Problem statement
Each record should be copied exactly, and none of them omitted.

Dataset extract
--------------------------------

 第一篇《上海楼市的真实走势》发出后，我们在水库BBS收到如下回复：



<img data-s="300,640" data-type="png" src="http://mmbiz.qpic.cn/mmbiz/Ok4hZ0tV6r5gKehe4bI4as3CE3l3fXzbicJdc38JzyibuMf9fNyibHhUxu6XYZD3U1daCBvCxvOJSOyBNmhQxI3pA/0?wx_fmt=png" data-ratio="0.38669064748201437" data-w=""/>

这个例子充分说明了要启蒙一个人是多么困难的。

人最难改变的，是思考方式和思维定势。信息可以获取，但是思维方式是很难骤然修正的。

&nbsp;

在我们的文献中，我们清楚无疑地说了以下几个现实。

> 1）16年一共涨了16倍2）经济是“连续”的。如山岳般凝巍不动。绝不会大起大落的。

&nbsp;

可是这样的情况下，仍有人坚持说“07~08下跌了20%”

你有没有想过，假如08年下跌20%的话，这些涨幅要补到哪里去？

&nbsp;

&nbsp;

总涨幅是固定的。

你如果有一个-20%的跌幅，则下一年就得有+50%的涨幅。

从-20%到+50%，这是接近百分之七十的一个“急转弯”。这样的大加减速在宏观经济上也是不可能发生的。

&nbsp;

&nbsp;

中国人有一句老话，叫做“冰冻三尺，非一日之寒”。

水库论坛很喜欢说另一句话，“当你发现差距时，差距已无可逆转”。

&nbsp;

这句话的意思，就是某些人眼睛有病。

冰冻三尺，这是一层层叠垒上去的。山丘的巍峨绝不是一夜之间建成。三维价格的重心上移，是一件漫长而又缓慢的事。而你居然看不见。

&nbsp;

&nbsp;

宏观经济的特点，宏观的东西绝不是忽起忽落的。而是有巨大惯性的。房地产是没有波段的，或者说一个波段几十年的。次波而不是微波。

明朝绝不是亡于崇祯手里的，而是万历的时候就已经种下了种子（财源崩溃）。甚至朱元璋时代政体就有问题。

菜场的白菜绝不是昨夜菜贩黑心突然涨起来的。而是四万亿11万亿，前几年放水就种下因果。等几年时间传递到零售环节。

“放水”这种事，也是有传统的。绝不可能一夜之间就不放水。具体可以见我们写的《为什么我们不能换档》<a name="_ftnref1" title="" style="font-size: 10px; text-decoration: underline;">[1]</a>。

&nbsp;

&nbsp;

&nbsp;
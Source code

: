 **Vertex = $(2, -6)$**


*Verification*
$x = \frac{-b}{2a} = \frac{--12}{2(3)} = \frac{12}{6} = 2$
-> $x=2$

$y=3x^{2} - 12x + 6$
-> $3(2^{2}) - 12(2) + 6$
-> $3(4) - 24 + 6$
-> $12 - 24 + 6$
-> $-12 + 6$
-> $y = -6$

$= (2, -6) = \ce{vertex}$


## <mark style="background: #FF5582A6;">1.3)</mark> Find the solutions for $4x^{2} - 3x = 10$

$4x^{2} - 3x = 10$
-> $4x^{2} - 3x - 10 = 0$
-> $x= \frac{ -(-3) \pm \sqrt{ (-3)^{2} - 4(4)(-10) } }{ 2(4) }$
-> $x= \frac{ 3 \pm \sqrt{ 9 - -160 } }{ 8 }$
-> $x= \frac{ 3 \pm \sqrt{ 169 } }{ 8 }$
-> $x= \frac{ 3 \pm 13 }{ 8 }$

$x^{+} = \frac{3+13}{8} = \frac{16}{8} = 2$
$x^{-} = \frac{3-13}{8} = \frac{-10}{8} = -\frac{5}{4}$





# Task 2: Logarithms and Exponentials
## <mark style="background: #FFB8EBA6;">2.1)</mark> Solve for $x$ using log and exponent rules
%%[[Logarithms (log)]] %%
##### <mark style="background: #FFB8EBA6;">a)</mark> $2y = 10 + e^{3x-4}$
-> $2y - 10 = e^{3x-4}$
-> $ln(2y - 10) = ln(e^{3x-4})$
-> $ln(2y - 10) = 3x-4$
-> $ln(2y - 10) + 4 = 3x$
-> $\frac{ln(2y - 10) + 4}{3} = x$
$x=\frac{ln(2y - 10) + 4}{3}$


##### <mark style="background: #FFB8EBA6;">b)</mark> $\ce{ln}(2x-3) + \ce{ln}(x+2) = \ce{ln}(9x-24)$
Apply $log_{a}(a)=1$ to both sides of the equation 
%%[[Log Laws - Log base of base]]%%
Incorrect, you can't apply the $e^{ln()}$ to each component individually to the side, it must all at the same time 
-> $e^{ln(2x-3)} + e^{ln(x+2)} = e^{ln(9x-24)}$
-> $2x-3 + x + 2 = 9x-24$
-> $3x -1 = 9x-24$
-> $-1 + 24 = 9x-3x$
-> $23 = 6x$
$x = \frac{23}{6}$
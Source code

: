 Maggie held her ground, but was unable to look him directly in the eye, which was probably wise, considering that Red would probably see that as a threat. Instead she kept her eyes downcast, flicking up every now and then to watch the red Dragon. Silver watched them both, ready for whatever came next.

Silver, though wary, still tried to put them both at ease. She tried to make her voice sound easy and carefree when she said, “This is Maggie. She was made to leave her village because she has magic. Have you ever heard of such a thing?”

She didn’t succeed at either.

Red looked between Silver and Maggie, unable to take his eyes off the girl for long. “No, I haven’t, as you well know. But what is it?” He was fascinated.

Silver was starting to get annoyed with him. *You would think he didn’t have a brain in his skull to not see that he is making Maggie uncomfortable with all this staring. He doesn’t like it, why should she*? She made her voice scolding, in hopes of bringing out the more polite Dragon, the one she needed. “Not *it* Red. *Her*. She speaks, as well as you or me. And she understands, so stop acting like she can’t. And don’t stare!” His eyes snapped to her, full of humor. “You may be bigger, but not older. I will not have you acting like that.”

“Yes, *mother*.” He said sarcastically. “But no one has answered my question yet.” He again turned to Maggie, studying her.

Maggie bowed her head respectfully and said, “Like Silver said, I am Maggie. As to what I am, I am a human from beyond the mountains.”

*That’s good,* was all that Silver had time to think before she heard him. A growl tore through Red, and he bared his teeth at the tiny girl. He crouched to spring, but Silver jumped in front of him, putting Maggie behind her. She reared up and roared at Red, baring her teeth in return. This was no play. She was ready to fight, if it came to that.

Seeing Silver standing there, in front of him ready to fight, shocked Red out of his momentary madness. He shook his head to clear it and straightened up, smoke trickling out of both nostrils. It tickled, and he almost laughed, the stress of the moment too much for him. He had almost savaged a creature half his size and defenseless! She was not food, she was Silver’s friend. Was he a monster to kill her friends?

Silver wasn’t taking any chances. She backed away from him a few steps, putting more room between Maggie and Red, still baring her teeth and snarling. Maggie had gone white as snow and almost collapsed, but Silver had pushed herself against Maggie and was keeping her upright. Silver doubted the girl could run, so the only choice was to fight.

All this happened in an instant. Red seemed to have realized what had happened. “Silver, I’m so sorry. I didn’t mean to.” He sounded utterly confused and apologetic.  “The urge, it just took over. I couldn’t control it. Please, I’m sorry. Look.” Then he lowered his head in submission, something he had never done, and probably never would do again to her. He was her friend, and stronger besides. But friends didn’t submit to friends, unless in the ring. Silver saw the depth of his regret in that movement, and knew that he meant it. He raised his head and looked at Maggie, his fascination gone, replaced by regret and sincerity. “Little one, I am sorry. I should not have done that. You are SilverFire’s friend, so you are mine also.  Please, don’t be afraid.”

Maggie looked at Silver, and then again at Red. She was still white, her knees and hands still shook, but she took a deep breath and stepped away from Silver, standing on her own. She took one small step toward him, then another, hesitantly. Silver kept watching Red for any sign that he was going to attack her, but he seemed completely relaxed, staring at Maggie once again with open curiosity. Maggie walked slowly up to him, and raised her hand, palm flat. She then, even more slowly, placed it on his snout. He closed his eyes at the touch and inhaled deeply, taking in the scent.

--------------------------------

Written reply
 第一篇《上海楼市的真实走势》发出后，我们在水库BBS收到如下回复：



<img data-s="300,640" data-type="png" src="http://mmbiz.qpic.cn/mmbiz/Ok4hZ0tV6r5gKehe4bI4as3CE3l3fXzbicJdc38JzyibuMf9fNyibHhUxu6XYZD3U1daCBvCxvOJSOyBNmhQxI3pA/0?wx_fmt=png" data-ratio="0.38669064748201437" data-w=""/>

这个例子充分说明了要启蒙一个人是多么困难的。

人最难改变的，是思考方式和思维定势。信息可以获取，但是思维方式是很难骤然修正的。

&nbsp;

在我们的文献中，我们清楚无疑地说了以下几个现实。

> 1）16年一共涨了16倍2）经济是“连续”的。如山岳般凝巍不动。绝不会大起大落的。

&nbsp;

可是这样的情况下，仍有人坚持说“07~08下跌了20%”

你有没有想过，假如08年下跌20%的话，这些涨幅要补到哪里去？

&nbsp;

&nbsp;

总涨幅是固定的。

你如果有一个-20%的跌幅，则下一年就得有+50%的涨幅。

从-20%到+50%，这是接近百分之七十的一个“急转弯”。这样的大加减速在宏观经济上也是不可能发生的。

&nbsp;

&nbsp;

中国人有一句老话，叫做“冰冻三尺，非一日之寒”。

水库论坛很喜欢说另一句话，“当你发现差距时，差距已无可逆转”。

&nbsp;

这句话的意思，就是某些人眼睛有病。

冰冻三尺，这是一层层叠垒上去的。山丘的巍峨绝不是一夜之间建成。三维价格的重心上移，是一件漫长而又缓慢的事。而你居然看不见。

&nbsp;

&nbsp;

宏观经济的特点，宏观的东西绝不是忽起忽落的。而是有巨大惯性的。房地产是没有波段的，或者说一个波段几十年的。次波而不是微波。

明朝绝不是亡于崇祯手里的，而是万历的时候就已经种下了种子（财源崩溃）。甚至朱元璋时代政体就有问题。

菜场的白菜绝不是昨夜菜贩黑心突然涨起来的。而是四万亿11万亿，前几年放水就种下因果。等几年时间传递到零售环节。

“放水”这种事，也是有传统的。绝不可能一夜之间就不放水。具体可以见我们写的《为什么我们不能换档》<a name="_ftnref1" title="" style="font-size: 10px; text-decoration: underline;">[1]</a>。

&nbsp;

&nbsp;

&nbsp;
Source code

: **Vertex = $(2, -6)$**


*Verification*
$x = \frac{-b}{2a} = \frac{--12}{2(3)} = \frac{12}{6} = 2$
-> $x=2$

$y=3x^{2} - 12x + 6$
-> $3(2^{2}) - 12(2) + 6$
-> $3(4) - 24 + 6$
-> $12 - 24 + 6$
-> $-12 + 6$
-> $y = -6$

$= (2, -6) = \ce{vertex}$


## <mark style="background: #FF5582A6;">1.3)</mark> Find the solutions for $4x^{2} - 3x = 10$

$4x^{2} - 3x = 10$
-> $4x^{2} - 3x - 10 = 0$
-> $x= \frac{ -(-3) \pm \sqrt{ (-3)^{2} - 4(4)(-10) } }{ 2(4) }$
-> $x= \frac{ 3 \pm \sqrt{ 9 - -160 } }{ 8 }$
-> $x= \frac{ 3 \pm \sqrt{ 169 } }{ 8 }$
-> $x= \frac{ 3 \pm 13 }{ 8 }$

$x^{+} = \frac{3+13}{8} = \frac{16}{8} = 2$
$x^{-} = \frac{3-13}{8} = \frac{-10}{8} = -\frac{5}{4}$





# Task 2: Logarithms and Exponentials
## <mark style="background: #FFB8EBA6;">2.1)</mark> Solve for $x$ using log and exponent rules
%%[[Logarithms (log)]] %%
##### <mark style="background: #FFB8EBA6;">a)</mark> $2y = 10 + e^{3x-4}$
-> $2y - 10 = e^{3x-4}$
-> $ln(2y - 10) = ln(e^{3x-4})$
-> $ln(2y - 10) = 3x-4$
-> $ln(2y - 10) + 4 = 3x$
-> $\frac{ln(2y - 10) + 4}{3} = x$
$x=\frac{ln(2y - 10) + 4}{3}$


##### <mark style="background: #FFB8EBA6;">b)</mark> $\ce{ln}(2x-3) + \ce{ln}(x+2) = \ce{ln}(9x-24)$
Apply $log_{a}(a)=1$ to both sides of the equation 
%%[[Log Laws - Log base of base]]%%
Incorrect, you can't apply the $e^{ln()}$ to each component individually to the side, it must all at the same time 
-> $e^{ln(2x-3)} + e^{ln(x+2)} = e^{ln(9x-24)}$
-> $2x-3 + x + 2 = 9x-24$
-> $3x -1 = 9x-24$
-> $-1 + 24 = 9x-3x$
-> $23 = 6x$
$x = \frac{23}{6}$
Source code

: Maggie held her ground, but was unable to look him directly in the eye, which was probably wise, considering that Red would probably see that as a threat. Instead she kept her eyes downcast, flicking up every now and then to watch the red Dragon. Silver watched them both, ready for whatever came next.

Silver, though wary, still tried to put them both at ease. She tried to make her voice sound easy and carefree when she said, “This is Maggie. She was made to leave her village because she has magic. Have you ever heard of such a thing?”

She didn’t succeed at either.

Red looked between Silver and Maggie, unable to take his eyes off the girl for long. “No, I haven’t, as you well know. But what is it?” He was fascinated.

Silver was starting to get annoyed with him. *You would think he didn’t have a brain in his skull to not see that he is making Maggie uncomfortable with all this staring. He doesn’t like it, why should she*? She made her voice scolding, in hopes of bringing out the more polite Dragon, the one she needed. “Not *it* Red. *Her*. She speaks, as well as you or me. And she understands, so stop acting like she can’t. And don’t stare!” His eyes snapped to her, full of humor. “You may be bigger, but not older. I will not have you acting like that.”

“Yes, *mother*.” He said sarcastically. “But no one has answered my question yet.” He again turned to Maggie, studying her.

Maggie bowed her head respectfully and said, “Like Silver said, I am Maggie. As to what I am, I am a human from beyond the mountains.”

*That’s good,* was all that Silver had time to think before she heard him. A growl tore through Red, and he bared his teeth at the tiny girl. He crouched to spring, but Silver jumped in front of him, putting Maggie behind her. She reared up and roared at Red, baring her teeth in return. This was no play. She was ready to fight, if it came to that.

Seeing Silver standing there, in front of him ready to fight, shocked Red out of his momentary madness. He shook his head to clear it and straightened up, smoke trickling out of both nostrils. It tickled, and he almost laughed, the stress of the moment too much for him. He had almost savaged a creature half his size and defenseless! She was not food, she was Silver’s friend. Was he a monster to kill her friends?

Silver wasn’t taking any chances. She backed away from him a few steps, putting more room between Maggie and Red, still baring her teeth and snarling. Maggie had gone white as snow and almost collapsed, but Silver had pushed herself against Maggie and was keeping her upright. Silver doubted the girl could run, so the only choice was to fight.

All this happened in an instant. Red seemed to have realized what had happened. “Silver, I’m so sorry. I didn’t mean to.” He sounded utterly confused and apologetic.  “The urge, it just took over. I couldn’t control it. Please, I’m sorry. Look.” Then he lowered his head in submission, something he had never done, and probably never would do again to her. He was her friend, and stronger besides. But friends didn’t submit to friends, unless in the ring. Silver saw the depth of his regret in that movement, and knew that he meant it. He raised his head and looked at Maggie, his fascination gone, replaced by regret and sincerity. “Little one, I am sorry. I should not have done that. You are SilverFire’s friend, so you are mine also.  Please, don’t be afraid.”

Maggie looked at Silver, and then again at Red. She was still white, her knees and hands still shook, but she took a deep breath and stepped away from Silver, standing on her own. She took one small step toward him, then another, hesitantly. Silver kept watching Red for any sign that he was going to attack her, but he seemed completely relaxed, staring at Maggie once again with open curiosity. Maggie walked slowly up to him, and raised her hand, palm flat. She then, even more slowly, placed it on his snout. He closed his eyes at the touch and inhaled deeply, taking in the scent.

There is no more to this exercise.